Activity
Reproduce the data exactly.

[Dataset records]
*** Block opens ***

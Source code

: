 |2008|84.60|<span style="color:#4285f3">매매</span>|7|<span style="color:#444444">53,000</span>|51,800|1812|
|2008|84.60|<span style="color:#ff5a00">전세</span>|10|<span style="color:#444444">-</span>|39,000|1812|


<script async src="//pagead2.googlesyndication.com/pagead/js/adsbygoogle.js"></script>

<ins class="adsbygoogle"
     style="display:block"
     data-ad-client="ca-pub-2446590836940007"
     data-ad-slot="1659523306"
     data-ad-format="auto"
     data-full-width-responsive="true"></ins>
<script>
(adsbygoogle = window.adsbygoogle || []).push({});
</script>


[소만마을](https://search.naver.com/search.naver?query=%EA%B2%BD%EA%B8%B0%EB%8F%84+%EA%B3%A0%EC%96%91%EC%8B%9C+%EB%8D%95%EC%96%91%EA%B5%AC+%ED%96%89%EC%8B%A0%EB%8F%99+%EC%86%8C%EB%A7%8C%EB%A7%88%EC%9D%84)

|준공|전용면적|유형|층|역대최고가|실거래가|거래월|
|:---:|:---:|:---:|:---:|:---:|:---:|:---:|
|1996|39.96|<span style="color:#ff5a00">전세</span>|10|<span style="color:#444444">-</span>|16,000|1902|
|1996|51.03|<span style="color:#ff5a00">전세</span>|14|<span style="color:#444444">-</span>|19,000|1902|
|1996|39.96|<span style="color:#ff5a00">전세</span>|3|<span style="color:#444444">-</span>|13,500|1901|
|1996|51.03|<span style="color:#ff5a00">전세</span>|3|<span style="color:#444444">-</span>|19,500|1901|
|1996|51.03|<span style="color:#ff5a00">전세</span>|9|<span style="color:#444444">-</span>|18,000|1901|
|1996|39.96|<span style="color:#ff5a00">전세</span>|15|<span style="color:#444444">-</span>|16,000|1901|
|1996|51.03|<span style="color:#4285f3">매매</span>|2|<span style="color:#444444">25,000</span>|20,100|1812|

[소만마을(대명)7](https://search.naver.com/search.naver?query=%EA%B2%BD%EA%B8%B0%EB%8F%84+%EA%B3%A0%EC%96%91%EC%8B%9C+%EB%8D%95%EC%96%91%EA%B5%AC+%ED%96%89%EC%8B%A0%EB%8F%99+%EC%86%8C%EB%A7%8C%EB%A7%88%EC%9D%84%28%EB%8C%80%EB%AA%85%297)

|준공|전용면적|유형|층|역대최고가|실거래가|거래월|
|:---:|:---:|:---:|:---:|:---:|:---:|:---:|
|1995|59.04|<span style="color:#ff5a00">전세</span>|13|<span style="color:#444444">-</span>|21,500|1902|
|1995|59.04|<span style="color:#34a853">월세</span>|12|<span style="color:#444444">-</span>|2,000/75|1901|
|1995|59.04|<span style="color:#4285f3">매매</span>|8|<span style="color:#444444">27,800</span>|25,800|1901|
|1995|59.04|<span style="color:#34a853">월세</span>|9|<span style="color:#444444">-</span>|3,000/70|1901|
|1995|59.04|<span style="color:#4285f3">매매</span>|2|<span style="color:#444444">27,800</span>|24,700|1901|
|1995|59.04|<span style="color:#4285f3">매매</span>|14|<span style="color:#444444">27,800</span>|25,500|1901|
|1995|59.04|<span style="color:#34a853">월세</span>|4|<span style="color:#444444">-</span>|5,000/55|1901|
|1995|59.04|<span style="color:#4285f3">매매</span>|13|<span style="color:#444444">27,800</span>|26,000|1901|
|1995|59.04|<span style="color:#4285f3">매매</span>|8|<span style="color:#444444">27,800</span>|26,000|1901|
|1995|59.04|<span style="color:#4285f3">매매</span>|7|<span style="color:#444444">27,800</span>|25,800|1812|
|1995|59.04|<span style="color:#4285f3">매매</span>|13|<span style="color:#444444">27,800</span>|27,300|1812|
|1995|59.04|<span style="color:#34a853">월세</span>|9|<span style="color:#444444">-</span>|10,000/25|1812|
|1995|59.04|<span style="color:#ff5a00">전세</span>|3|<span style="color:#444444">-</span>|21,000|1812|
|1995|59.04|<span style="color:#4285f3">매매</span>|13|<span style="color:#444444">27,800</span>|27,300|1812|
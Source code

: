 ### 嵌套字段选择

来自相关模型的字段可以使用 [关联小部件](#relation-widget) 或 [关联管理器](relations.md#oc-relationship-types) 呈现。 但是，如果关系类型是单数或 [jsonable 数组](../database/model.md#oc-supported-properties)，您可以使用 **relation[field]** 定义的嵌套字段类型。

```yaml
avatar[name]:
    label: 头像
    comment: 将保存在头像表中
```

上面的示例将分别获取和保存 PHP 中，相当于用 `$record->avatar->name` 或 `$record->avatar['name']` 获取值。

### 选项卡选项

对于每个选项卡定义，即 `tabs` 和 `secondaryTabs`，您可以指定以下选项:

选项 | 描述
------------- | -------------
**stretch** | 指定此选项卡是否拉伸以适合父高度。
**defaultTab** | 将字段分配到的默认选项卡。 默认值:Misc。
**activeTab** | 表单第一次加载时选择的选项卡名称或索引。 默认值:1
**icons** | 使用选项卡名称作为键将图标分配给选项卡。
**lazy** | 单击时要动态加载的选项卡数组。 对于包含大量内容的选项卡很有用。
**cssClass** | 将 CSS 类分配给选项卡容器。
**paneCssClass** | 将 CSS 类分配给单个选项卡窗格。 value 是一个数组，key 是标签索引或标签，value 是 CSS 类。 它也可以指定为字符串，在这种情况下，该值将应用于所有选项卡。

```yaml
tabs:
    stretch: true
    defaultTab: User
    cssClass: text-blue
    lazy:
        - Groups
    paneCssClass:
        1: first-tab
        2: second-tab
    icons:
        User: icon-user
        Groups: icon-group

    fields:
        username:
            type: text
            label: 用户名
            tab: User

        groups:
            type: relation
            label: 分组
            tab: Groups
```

*** Block closes ***

Solution to the problem
Source code

: |2008|84.60|<span style="color:#4285f3">매매</span>|7|<span style="color:#444444">53,000</span>|51,800|1812|
|2008|84.60|<span style="color:#ff5a00">전세</span>|10|<span style="color:#444444">-</span>|39,000|1812|


<script async src="//pagead2.googlesyndication.com/pagead/js/adsbygoogle.js"></script>

<ins class="adsbygoogle"
     style="display:block"
     data-ad-client="ca-pub-2446590836940007"
     data-ad-slot="1659523306"
     data-ad-format="auto"
     data-full-width-responsive="true"></ins>
<script>
(adsbygoogle = window.adsbygoogle || []).push({});
</script>


[소만마을](https://search.naver.com/search.naver?query=%EA%B2%BD%EA%B8%B0%EB%8F%84+%EA%B3%A0%EC%96%91%EC%8B%9C+%EB%8D%95%EC%96%91%EA%B5%AC+%ED%96%89%EC%8B%A0%EB%8F%99+%EC%86%8C%EB%A7%8C%EB%A7%88%EC%9D%84)

|준공|전용면적|유형|층|역대최고가|실거래가|거래월|
|:---:|:---:|:---:|:---:|:---:|:---:|:---:|
|1996|39.96|<span style="color:#ff5a00">전세</span>|10|<span style="color:#444444">-</span>|16,000|1902|
|1996|51.03|<span style="color:#ff5a00">전세</span>|14|<span style="color:#444444">-</span>|19,000|1902|
|1996|39.96|<span style="color:#ff5a00">전세</span>|3|<span style="color:#444444">-</span>|13,500|1901|
|1996|51.03|<span style="color:#ff5a00">전세</span>|3|<span style="color:#444444">-</span>|19,500|1901|
|1996|51.03|<span style="color:#ff5a00">전세</span>|9|<span style="color:#444444">-</span>|18,000|1901|
|1996|39.96|<span style="color:#ff5a00">전세</span>|15|<span style="color:#444444">-</span>|16,000|1901|
|1996|51.03|<span style="color:#4285f3">매매</span>|2|<span style="color:#444444">25,000</span>|20,100|1812|

[소만마을(대명)7](https://search.naver.com/search.naver?query=%EA%B2%BD%EA%B8%B0%EB%8F%84+%EA%B3%A0%EC%96%91%EC%8B%9C+%EB%8D%95%EC%96%91%EA%B5%AC+%ED%96%89%EC%8B%A0%EB%8F%99+%EC%86%8C%EB%A7%8C%EB%A7%88%EC%9D%84%28%EB%8C%80%EB%AA%85%297)

|준공|전용면적|유형|층|역대최고가|실거래가|거래월|
|:---:|:---:|:---:|:---:|:---:|:---:|:---:|
|1995|59.04|<span style="color:#ff5a00">전세</span>|13|<span style="color:#444444">-</span>|21,500|1902|
|1995|59.04|<span style="color:#34a853">월세</span>|12|<span style="color:#444444">-</span>|2,000/75|1901|
|1995|59.04|<span style="color:#4285f3">매매</span>|8|<span style="color:#444444">27,800</span>|25,800|1901|
|1995|59.04|<span style="color:#34a853">월세</span>|9|<span style="color:#444444">-</span>|3,000/70|1901|
|1995|59.04|<span style="color:#4285f3">매매</span>|2|<span style="color:#444444">27,800</span>|24,700|1901|
|1995|59.04|<span style="color:#4285f3">매매</span>|14|<span style="color:#444444">27,800</span>|25,500|1901|
|1995|59.04|<span style="color:#34a853">월세</span>|4|<span style="color:#444444">-</span>|5,000/55|1901|
|1995|59.04|<span style="color:#4285f3">매매</span>|13|<span style="color:#444444">27,800</span>|26,000|1901|
|1995|59.04|<span style="color:#4285f3">매매</span>|8|<span style="color:#444444">27,800</span>|26,000|1901|
|1995|59.04|<span style="color:#4285f3">매매</span>|7|<span style="color:#444444">27,800</span>|25,800|1812|
|1995|59.04|<span style="color:#4285f3">매매</span>|13|<span style="color:#444444">27,800</span>|27,300|1812|
|1995|59.04|<span style="color:#34a853">월세</span>|9|<span style="color:#444444">-</span>|10,000/25|1812|
|1995|59.04|<span style="color:#ff5a00">전세</span>|3|<span style="color:#444444">-</span>|21,000|1812|
|1995|59.04|<span style="color:#4285f3">매매</span>|13|<span style="color:#444444">27,800</span>|27,300|1812|
Source code

: ### 嵌套字段选择

来自相关模型的字段可以使用 [关联小部件](#relation-widget) 或 [关联管理器](relations.md#oc-relationship-types) 呈现。 但是，如果关系类型是单数或 [jsonable 数组](../database/model.md#oc-supported-properties)，您可以使用 **relation[field]** 定义的嵌套字段类型。

```yaml
avatar[name]:
    label: 头像
    comment: 将保存在头像表中
```

上面的示例将分别获取和保存 PHP 中，相当于用 `$record->avatar->name` 或 `$record->avatar['name']` 获取值。

### 选项卡选项

对于每个选项卡定义，即 `tabs` 和 `secondaryTabs`，您可以指定以下选项:

选项 | 描述
------------- | -------------
**stretch** | 指定此选项卡是否拉伸以适合父高度。
**defaultTab** | 将字段分配到的默认选项卡。 默认值:Misc。
**activeTab** | 表单第一次加载时选择的选项卡名称或索引。 默认值:1
**icons** | 使用选项卡名称作为键将图标分配给选项卡。
**lazy** | 单击时要动态加载的选项卡数组。 对于包含大量内容的选项卡很有用。
**cssClass** | 将 CSS 类分配给选项卡容器。
**paneCssClass** | 将 CSS 类分配给单个选项卡窗格。 value 是一个数组，key 是标签索引或标签，value 是 CSS 类。 它也可以指定为字符串，在这种情况下，该值将应用于所有选项卡。

```yaml
tabs:
    stretch: true
    defaultTab: User
    cssClass: text-blue
    lazy:
        - Groups
    paneCssClass:
        1: first-tab
        2: second-tab
    icons:
        User: icon-user
        Groups: icon-group

    fields:
        username:
            type: text
            label: 用户名
            tab: User

        groups:
            type: relation
            label: 分组
            tab: Groups
```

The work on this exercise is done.